А ведь вы говорите, дорогой мой читатель, что не существует вовсе такой категории, как женственность, что есть просто человечность, и она одинакова как в мужчинах, так и в женщинах. Да, так оно, конечно, и есть: человечность есть человечность, но будучи равной самой себе, она отнюдь не равномерно распределена в мужчинах и женщинах. По моему глубокому убеждению, ее, как правило, неизмеримо больше в женщине, чем в мужчине, – именно вследствие бессмертного материнского чувства, передающегося от женщины к женщине с момента происхождения человека на Земле. Я не говорю уже о том, что самый идеал человечности не может не преломляться в женщине через призму ее особенном натуры, через призму особенностей этой натуры, особенностей вполне биологического происхождения и свойства, через призму ее естества, в свою очередь, разумеется, преломленного через призму ее же общественной и творчески-преобразовательной, нравственно-революционной природы как человека, этот идеал, повторяю, не может не воплотиться в том, что имеет название женственности.
Доброта
Женщина воспринимает принципы истинной человечности как свое кровное дело, ибо она растит в себе человека – как мать. Присущая ей от природы доброта абсолютно, понятно, не вяжется ни с какой жестокостью, ни с какой бесчеловечностью. Под добротой мы и будем понимать ту подпочву, на которой легче всего культивируются душевные качества, которые мы называем нравственными правилами и которые в своей совокупности образуют естественную психологическую почву для образования себя каждым отдельным человеком в духе этических принципов истинной человечности, верховных велений совести, нравственного закона. Говорят о женской сентиментальности, но эта сентиментальность есть на самом деле ее – женщины – извечная доброта – залог всего лучшего, что есть в натуре женщины, доброта, в которую изливается переливающая через край узкого семейного круга любовь женщины-матери, ее интимнейшее материнское чувство. В доброте материнское чувство распространяется, как уже говорилось, не только на ближайшее окружение женщины, и не только на трудовой класс, к которому она сама принадлежит, но и на все человечество, именно на трудовое человечество, как это ясно само собой, ибо невозможно быть одинаково добрым к угнетенному и к тому, кто его угнетает, как нельзя сочувствовать одновременно и порабощенному и поработителю, и жертве и палачу. Как раз напротив, испытывая добрые чувства к униженным и оскорбленным, мы одновременно испытываем гнев к унизителям и оскорбителям. Так было, так есть и так будет, пока существует на Земле строй эксплуатации человека человеком.

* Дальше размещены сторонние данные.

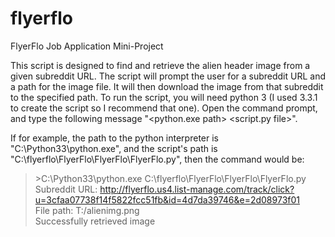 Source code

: flyerflo
========

FlyerFlo Job Application Mini-Project

  This script is designed to find and retrieve the alien header image from a given subreddit URL. The script will prompt the user for a subreddit URL and a path for the image file. It will then download the image from that subreddit to the specified path.
  To run the script, you will need python 3 (I used 3.3.1 to create the script so I recommend that one). Open the command prompt, and type the following message "<python.exe path> <script.py file>".

If for example, the path to the python interpreter is "C:\Python33\python.exe", and the script's path is "C:\flyerflo\FlyerFlo\FlyerFlo\FlyerFlo.py", then the command would be:

>&gt;C:\Python33\python.exe C:\flyerflo\FlyerFlo\FlyerFlo\FlyerFlo.py  
Subreddit URL: http://flyerflo.us4.list-manage.com/track/click?u=3cfaa07738f14f5822fcc51fb&id=4d7da39746&e=2d08973f01   
File path: T:/alienimg.png  
Successfully retrieved image  
  
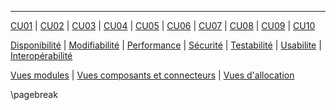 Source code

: 
---

[CU01](#cu01) | [CU02](#cu02) | [CU03](#cu03) | [CU04](#cu04) | [CU05](#cu05) | [CU06](#cu06) | [CU07](#cu07) | [CU08](#cu08) | [CU09](#cu09) | [CU10](#cu10)

[Disponibilité](#disponibilité) | [Modifiabilité](#modifiabilité) | [Performance](#performance) | [Sécurité](#sécurité) | [Testabilité](#testabilité) | [Usabilite](#usabilité) | [Interopérabilité](#interopérabilité)

[Vues modules](#vues-architecturales-de-type-module) | [Vues composants et connecteurs](#vues-architecturales-de-type-composant-et-connecteur) | [Vues d'allocation](#vues-architecturales-de-type-allocation)

\pagebreak

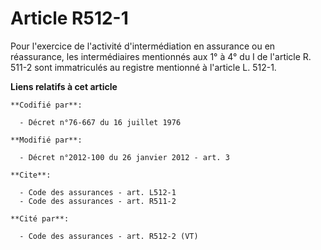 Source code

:# Article R512-1

Pour l'exercice de l'activité d'intermédiation en assurance ou en réassurance, les intermédiaires mentionnés aux 1° à 4° du I
de l'article R. 511-2 sont immatriculés au registre mentionné à l'article L. 512-1.

**Liens relatifs à cet article**

	**Codifié par**:

	  - Décret n°76-667 du 16 juillet 1976

	**Modifié par**:

	  - Décret n°2012-100 du 26 janvier 2012 - art. 3

	**Cite**:

	  - Code des assurances - art. L512-1
	  - Code des assurances - art. R511-2

	**Cité par**:

	  - Code des assurances - art. R512-2 (VT)
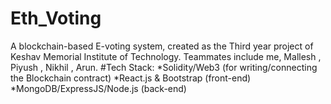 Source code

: # Eth_Voting
A blockchain-based E-voting system, created as the Third year project of Keshav Memorial Institute of Technology. Teammates include me, Mallesh , Piyush , Nikhil , Arun.
#Tech Stack:
*Solidity/Web3 (for writing/connecting the Blockchain contract)
*React.js & Bootstrap (front-end)
*MongoDB/ExpressJS/Node.js (back-end)
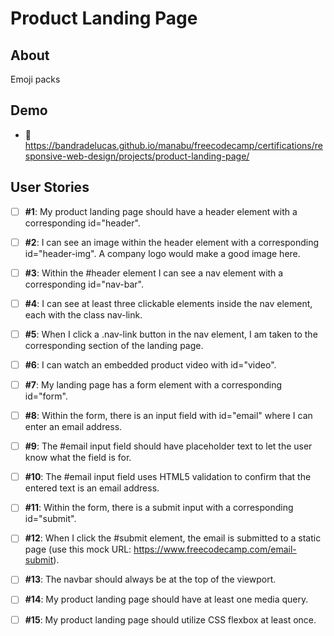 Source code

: # Product Landing Page

## About

Emoji packs

## Demo

- 🔗 https://bandradelucas.github.io/manabu/freecodecamp/certifications/responsive-web-design/projects/product-landing-page/

## User Stories

 - [ ] **#1**: My product landing page should have a header element with a corresponding id="header".

 - [ ] **#2**: I can see an image within the header element with a corresponding id="header-img". A company logo would make a good image here.

 - [ ] **#3**: Within the #header element I can see a nav element with a corresponding id="nav-bar".

 - [ ] **#4**: I can see at least three clickable elements inside the nav element, each with the class nav-link.

 - [ ] **#5**: When I click a .nav-link button in the nav element, I am taken to the corresponding section of the landing page.

 - [ ] **#6**: I can watch an embedded product video with id="video".

 - [ ] **#7**: My landing page has a form element with a corresponding id="form".

 - [ ] **#8**: Within the form, there is an input field with id="email" where I can enter an email address.

 - [ ] **#9**: The #email input field should have placeholder text to let the user know what the field is for.

 - [ ] **#10**: The #email input field uses HTML5 validation to confirm that the entered text is an email address.

 - [ ] **#11**: Within the form, there is a submit input with a corresponding id="submit".

 - [ ] **#12**: When I click the #submit element, the email is submitted to a static page (use this mock URL: https://www.freecodecamp.com/email-submit).

 - [ ] **#13**: The navbar should always be at the top of the viewport.

 - [ ] **#14**: My product landing page should have at least one media query.

 - [ ] **#15**: My product landing page should utilize CSS flexbox at least once. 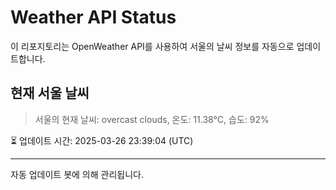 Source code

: 
# Weather API Status

이 리포지토리는 OpenWeather API를 사용하여 서울의 날씨 정보를 자동으로 업데이트합니다.

## 현재 서울 날씨
> 서울의 현재 날씨: overcast clouds, 온도: 11.38°C, 습도: 92%

⏳ 업데이트 시간: 2025-03-26 23:39:04 (UTC)

---
자동 업데이트 봇에 의해 관리됩니다.
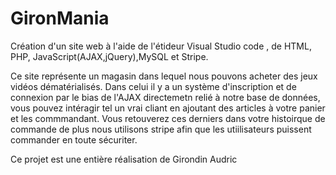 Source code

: # GironMania

Création d'un site web  à l'aide de l'étideur Visual Studio code , de HTML, PHP, JavaScript(AJAX,jQuery),MySQL et Stripe.

Ce site représente un magasin dans lequel nous pouvons acheter des jeux vidéos dématérialisés.
Dans celui il y a un système d'inscription et de connexion par le bias de l'AJAX directemetn relié à notre base de données, vous pouvez intéragir tel un vrai cliant en ajoutant des articles à votre panier et les commmandant. Vous retouverez ces derniers dans votre histoirque de commande de plus nous utilisons stripe afin que les utiilisateurs puissent commander en toute sécuriter.

Ce projet est une entière réalisation de Girondin Audric 
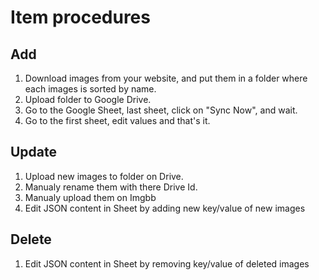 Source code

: # Item procedures

## Add

1. Download images from your website, and put them in a folder where each images is sorted by name.
2. Upload folder to Google Drive.
3. Go to the Google Sheet, last sheet, click on "Sync Now", and wait.
4. Go to the first sheet, edit values and that's it.

## Update

1. Upload new images to folder on Drive.
2. Manualy rename them with there Drive Id.
3. Manualy upload them on Imgbb
4. Edit JSON content in Sheet by adding new key/value of new images

## Delete

1. Edit JSON content in Sheet by removing key/value of deleted images
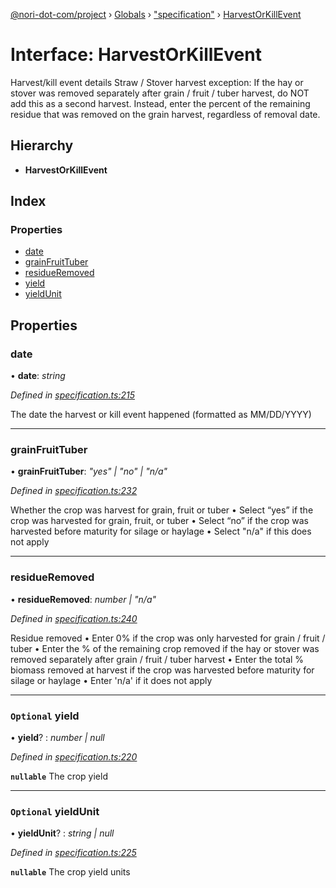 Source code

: [@nori-dot-com/project](../README.md) › [Globals](../globals.md) › ["specification"](../modules/_specification_.md) › [HarvestOrKillEvent](_specification_.harvestorkillevent.md)

# Interface: HarvestOrKillEvent

Harvest/kill event details
Straw / Stover harvest exception: If the hay or stover was removed
separately after grain / fruit / tuber harvest, do NOT add this as
a second harvest. Instead, enter the percent of the remaining residue
that was removed on the grain harvest, regardless of removal date.

## Hierarchy

* **HarvestOrKillEvent**

## Index

### Properties

* [date](_specification_.harvestorkillevent.md#date)
* [grainFruitTuber](_specification_.harvestorkillevent.md#grainfruittuber)
* [residueRemoved](_specification_.harvestorkillevent.md#residueremoved)
* [yield](_specification_.harvestorkillevent.md#optional-yield)
* [yieldUnit](_specification_.harvestorkillevent.md#optional-yieldunit)

## Properties

###  date

• **date**: *string*

*Defined in [specification.ts:215](https://github.com/nori-dot-eco/nori-dot-com/blob/a4f827b/packages/project/src/specification.ts#L215)*

The date the harvest or kill event happened (formatted as MM/DD/YYYY)

___

###  grainFruitTuber

• **grainFruitTuber**: *"yes" | "no" | "n/a"*

*Defined in [specification.ts:232](https://github.com/nori-dot-eco/nori-dot-com/blob/a4f827b/packages/project/src/specification.ts#L232)*

Whether the crop was harvest for grain, fruit or tuber
• Select “yes” if the crop was harvested for grain, fruit, or tuber
• Select “no” if the crop was harvested before maturity for silage or haylage
• Select "n/a" if this does not apply

___

###  residueRemoved

• **residueRemoved**: *number | "n/a"*

*Defined in [specification.ts:240](https://github.com/nori-dot-eco/nori-dot-com/blob/a4f827b/packages/project/src/specification.ts#L240)*

Residue removed
• Enter 0% if the crop was only harvested for grain / fruit / tuber
• Enter the % of the remaining crop removed if the hay or stover was removed separately after grain / fruit / tuber harvest
• Enter the total % biomass removed at harvest if the crop was harvested before maturity for silage or haylage
• Enter 'n/a' if it does not apply

___

### `Optional` yield

• **yield**? : *number | null*

*Defined in [specification.ts:220](https://github.com/nori-dot-eco/nori-dot-com/blob/a4f827b/packages/project/src/specification.ts#L220)*

**`nullable`** 
The crop yield

___

### `Optional` yieldUnit

• **yieldUnit**? : *string | null*

*Defined in [specification.ts:225](https://github.com/nori-dot-eco/nori-dot-com/blob/a4f827b/packages/project/src/specification.ts#L225)*

**`nullable`** 
The crop yield units
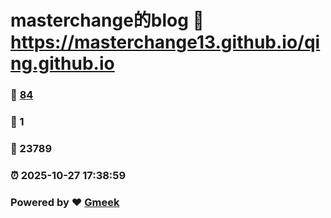 # masterchange的blog :link: https://masterchange13.github.io/qing.github.io 
### :page_facing_up: [84](https://masterchange13.github.io/qing.github.io/tag.html) 
### :speech_balloon: 1 
### :hibiscus: 23789 
### :alarm_clock: 2025-10-27 17:38:59 
### Powered by :heart: [Gmeek](https://github.com/Meekdai/Gmeek)
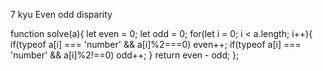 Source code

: 7 kyu
Even odd disparity

function solve(a){
let even = 0;
let odd = 0;
for(let i = 0; i < a.length; i++){
 if(typeof a[i] === 'number' && a[i]%2===0) even++;
 if(typeof a[i] === 'number' && a[i]%2!==0) odd++;
 }
  return even - odd;
};
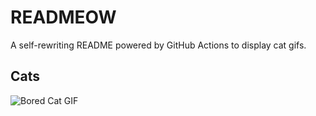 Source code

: # READMEOW

A self-rewriting README powered by GitHub Actions to display cat gifs.

## Cats

![Bored Cat GIF](https://media2.giphy.com/media/v1.Y2lkPTlhY2QwMmRhdTN2ZTZjMXMwbzIxY2htcGhiNDAyaTNobmt0MDRweGNkdnc0bm84aSZlcD12MV9naWZzX3NlYXJjaCZjdD1n/mlvseq9yvZhba/200.gif)
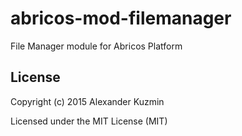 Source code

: # abricos-mod-filemanager

File Manager module for Abricos Platform


## License
Copyright (c) 2015 Alexander Kuzmin

Licensed under the MIT License (MIT) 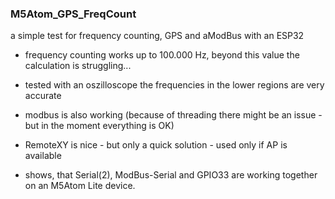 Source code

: ### M5Atom_GPS_FreqCount

a simple test for frequency counting, GPS and aModBus with an ESP32

- frequency counting works up to 100.000 Hz, beyond this value the calculation is struggling...
- tested with an oszilloscope the frequencies in the lower regions are very accurate
- modbus is also working (because of threading there might be an issue - but in the moment everything is OK)
- RemoteXY is nice - but only a quick solution - used only if AP is available

- shows, that Serial(2), ModBus-Serial and GPIO33 are working together on an M5Atom Lite device.
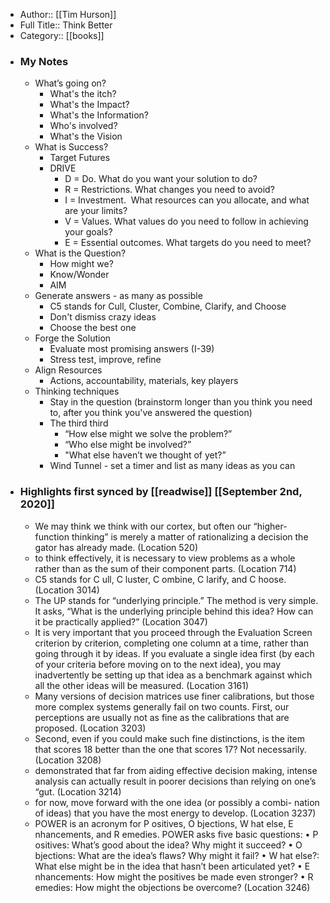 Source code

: - Author:: [[Tim Hurson]]
- Full Title:: Think Better
- Category:: [[books]]
- ### My Notes
    - What’s going on?
        - What's the itch?
        - What's the Impact?
        - What's the Information?
        - Who's involved?
        - What's the Vision
    - What is Success?
        - Target Futures
        - DRIVE
            - D = Do. What do you want your solution to do?
            - R = Restrictions. What changes you need to avoid?
            - I = Investment.  What resources can you allocate, and what are your limits?
            - V = Values. What values do you need to follow in achieving your goals?
            - E = Essential outcomes. What targets do you need to meet?
    - What is the Question?
        - How might we?
        - Know/Wonder
        - AIM
    - Generate answers - as many as possible
        - C5 stands for Cull, Cluster, Combine, Clarify, and Choose
        - Don't dismiss crazy ideas
        - Choose the best one
    - Forge the Solution
        - Evaluate most promising answers (I-39)
        - Stress test, improve, refine
    - Align Resources
        - Actions, accountability, materials, key players
    - Thinking techniques
        - Stay in the question (brainstorm longer than you think you need to, after you think you've answered the question)
        - The third third
            - “How else might we solve the problem?”
            - “Who else might be involved?”
            - "What else haven’t we thought of yet?”
        - Wind Tunnel - set a timer and list as many ideas as you can
- ### Highlights first synced by [[readwise]] [[September 2nd, 2020]]
    - We may think we think with our cortex, but often our “higher-function thinking” is merely a matter of rationalizing a decision the gator has already made. (Location 520)
    - to think effectively, it is necessary to view problems as a whole rather than as the sum of their component parts. (Location 714)
    - C5 stands for C ull, C luster, C ombine, C larify, and C hoose. (Location 3014)
    - The UP stands for “underlying principle.” The method is very simple. It asks, “What is the underlying principle behind this idea? How can it be practically applied?” (Location 3047)
    - It is very important that you proceed through the Evaluation Screen criterion by criterion, completing one column at a time, rather than going through it by ideas. If you evaluate a single idea first (by each of your criteria before moving on to the next idea), you may inadvertently be setting up that idea as a benchmark against which all the other ideas will be measured. (Location 3161)
    - Many versions of decision matrices use finer calibrations, but those more complex systems generally fail on two counts. First, our perceptions are usually not as fine as the calibrations that are proposed. (Location 3203)
    - Second, even if you could make such fine distinctions, is the item that scores 18 better than the one that scores 17? Not necessarily. (Location 3208)
    - demonstrated that far from aiding effective decision making, intense analysis can actually result in poorer decisions than relying on one’s “gut. (Location 3214)
    - for now, move forward with the one idea (or possibly a combi- nation of ideas) that you have the most energy to develop. (Location 3237)
    - POWER is an acronym for P ositives, O bjections, W hat else, E nhancements, and R emedies. POWER asks five basic questions: • P ositives: What’s good about the idea? Why might it succeed? • O bjections: What are the idea’s flaws? Why might it fail? • W hat else?: What else might be in the idea that hasn’t been articulated yet? • E nhancements: How might the positives be made even stronger? • R emedies: How might the objections be overcome? (Location 3246)
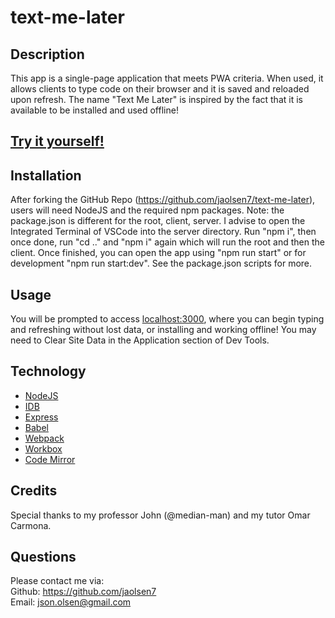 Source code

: # text-me-later

## Description

This app is a single-page application that meets PWA criteria. When used, it allows clients to type code on their browser and it is saved and reloaded upon refresh. The name "Text Me Later" is inspired by the fact that it is available to be installed and used offline! 

## [Try it yourself!](https://tranquil-garden-33513.herokuapp.com/)

## Installation

After forking the GitHub Repo (https://github.com/jaolsen7/text-me-later), users will need NodeJS and the required npm packages. Note: the package.json is different for the root, client, server. I advise to open the Integrated Terminal of VSCode into the server directory. Run "npm i", then once done, run "cd .." and "npm i" again which will run the root and then the client. Once finished, you can open the app using "npm run start" or for development "npm run start:dev". See the package.json scripts for more.

## Usage

You will be prompted to access [localhost:3000](http://localhost:3000/), where you can begin typing and refreshing without lost data, or installing and working offline! You may need to Clear Site Data in the Application section of Dev Tools.

## Technology

- [NodeJS](https://nodejs.org/en/)<br>
- [IDB](https://www.npmjs.com/package/idb)<br>
- [Express](https://expressjs.com/)<br>
- [Babel](https://babeljs.io/)<br>
- [Webpack](https://webpack.js.org/)<br>
- [Workbox](https://developers.google.com/web/tools/workbox)<br>
- [Code Mirror](https://codemirror.net/)

## Credits

Special thanks to my professor John (@median-man) and my tutor Omar Carmona.

## Questions

Please contact me via:<br />
Github: https://github.com/jaolsen7<br>
Email: json.olsen@gmail.com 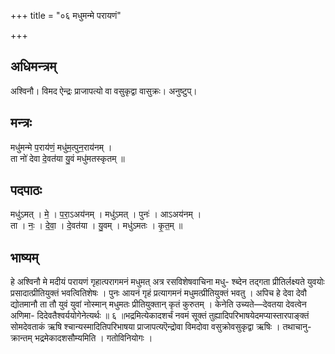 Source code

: +++
title = "०६ मधुमन्मे परायणं"

+++
## अधिमन्त्रम्
अश्विनौ। विमद ऐन्द्रः प्राजापत्यो वा वसुकृद्वा वासुक्रः। अनुष्टुप्।

## मन्त्रः
मधु॑मन्मे प॒राय॑णं॒ मधु॑म॒त्पुन॒राय॑नम् ।  
ता नो॑ देवा दे॒वत॑या यु॒वं मधु॑मतस्कृतम् ॥

## पदपाठः
मधु॑ऽमत् । मे॒ । प॒रा॒ऽअय॑नम् । मधु॑ऽमत् । पुनः॑ । आऽअय॑नम् ।  
ता । नः॒ । दे॒वा॒ । दे॒वत॑या । यु॒वम् । मधु॑ऽमतः । कृ॒त॒म् ॥

## भाष्यम्
हे अश्विनौ मे मदीयं परायणं गृहात्परागमनं मधुमत् अत्र रसविशेषवाचिना मधु- श्ब्देन तद्गता प्रीतिर्लक्ष्यते युवयोः प्रसादात्प्रीतियुक्तं भवत्वितिशेषः । पुनः आयनं गृहं प्रत्यागमनं मधुमत्प्रीतियुक्तं भवतु । अपिच हे देवा देवौ द्योतमानौ ता तौ युवं युवां नोस्मान् मधुमतः प्रीतियुक्तान् कृतं कुरुतम् । केनेति उच्यते—देवतया देवत्वेन अणिमा- दिदेवतैश्वर्ययोगेनेत्यर्थः ॥ ६ ॥भद्रमित्येकादशर्चं नवमं सूक्तं तुह्यादिपरिभाषयेदमप्यास्तारपाङ्क्तं सोमदेवताकं ऋषि श्चान्यस्मादितिपरिभाषया प्राजापत्यऎन्द्रोवा विमदोवा वसुक्रोवसुकृद्वा ऋषिः । तथाचानु- क्रान्तम् भद्रमेकादशसौम्यमिति । गतोविनियोगः । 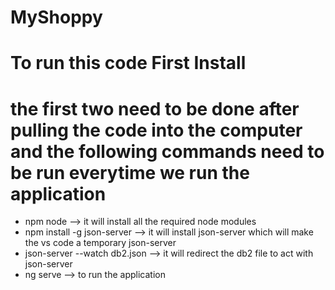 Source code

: # MyShoppy
# To run this code First Install 
# the first two need to be done after pulling the code into the computer and the following commands need to be run everytime we run the application
- npm node --> it will install all the required node modules 
- npm install -g json-server  --> it will install json-server which will make the vs code a temporary json-server
- json-server --watch db2.json    --> it will redirect the db2 file to act with json-server
- ng serve   --> to run the application 
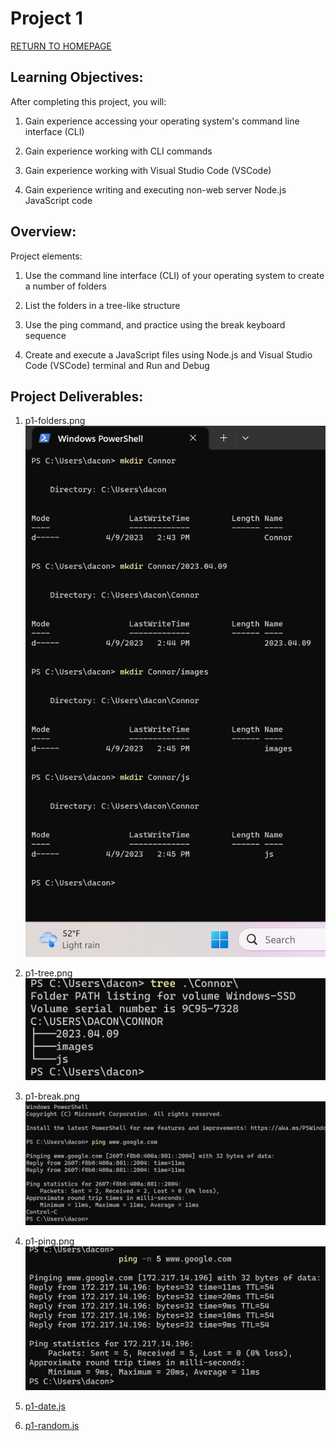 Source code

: # Project 1
[RETURN TO HOMEPAGE](https://connor-pfeiffer.github.io/)

## Learning Objectives:

After completing this project, you will:

1. Gain experience accessing your operating system's command line interface (CLI)

2. Gain experience working with CLI commands

3. Gain experience working with Visual Studio Code (VSCode)

4. Gain experience writing and executing non-web server Node.js JavaScript code



## Overview:

Project elements:

1. Use the command line interface (CLI) of your operating system to create a number of folders

2. List the folders in a tree-like structure

3. Use the ping command, and practice using the break keyboard sequence

4. Create and execute a JavaScript files using Node.js and Visual Studio Code (VSCode) terminal and Run and Debug



## Project Deliverables:

1. p1-folders.png
![p1-folders.png](p1-folders.png)

2. p1-tree.png
![p1-tree.png](p1-tree.png)

3. p1-break.png
![p1-break.png](p1-break.png)

4. p1-ping.png
![p1-ping.png](p1-ping.png)

5. [p1-date.js](p1-date.js)

6. [p1-random.js](p1-random.js)
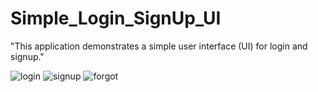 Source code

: # Simple_Login_SignUp_UI
"This application demonstrates a simple user interface (UI) for login and signup."

![login](https://github.com/user-attachments/assets/d085f911-733e-41fd-87ae-fd83068990d5)
![signup](https://github.com/user-attachments/assets/244fdb3e-05df-460d-a874-f3267a1f0dc7)
![forgot](https://github.com/user-attachments/assets/929efd3d-787c-4f45-8488-164436813454)

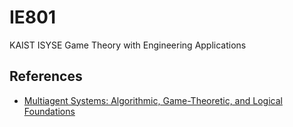 # IE801

KAIST ISYSE Game Theory with Engineering Applications

## References

* [Multiagent Systems: Algorithmic, Game-Theoretic,
and Logical Foundations](http://www.masfoundations.org/mas.pdf)
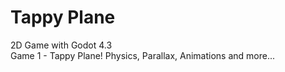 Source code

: # Tappy Plane

2D Game with Godot 4.3  
Game 1 - Tappy Plane! Physics, Parallax, Animations and more...

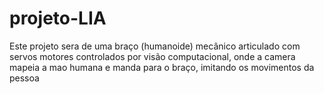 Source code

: # projeto-LIA

Este projeto sera de uma braço (humanoide) mecânico articulado com servos motores controlados por visão computacional, onde a camera mapeia a mao humana e manda para o braço, imitando os movimentos da pessoa
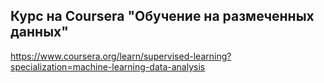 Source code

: ## Курс на Coursera "Обучение на размеченных данных"
https://www.coursera.org/learn/supervised-learning?specialization=machine-learning-data-analysis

Женщина в большей мере, чем мужчина сохраняет в своем душевном облике непосредственность детства. Детская непосредственность души сопровождает женщину на протяжении всей жизни и недаром мы сплошь и рядом обращаемся с ней, как с ребенком. Однако своего высшего выражения детская непосредственность женщины достигает как и доброта, с которою она органически слита, в женщине-матери. И эта детская непосредственность души, являющаяся не чем иным, как оборотной стороной той же доброты, и определяет такую доминирующую черту характера женщины, какова правдивость – душевное условие для образования себя в духовном (нравственном) принципе совести.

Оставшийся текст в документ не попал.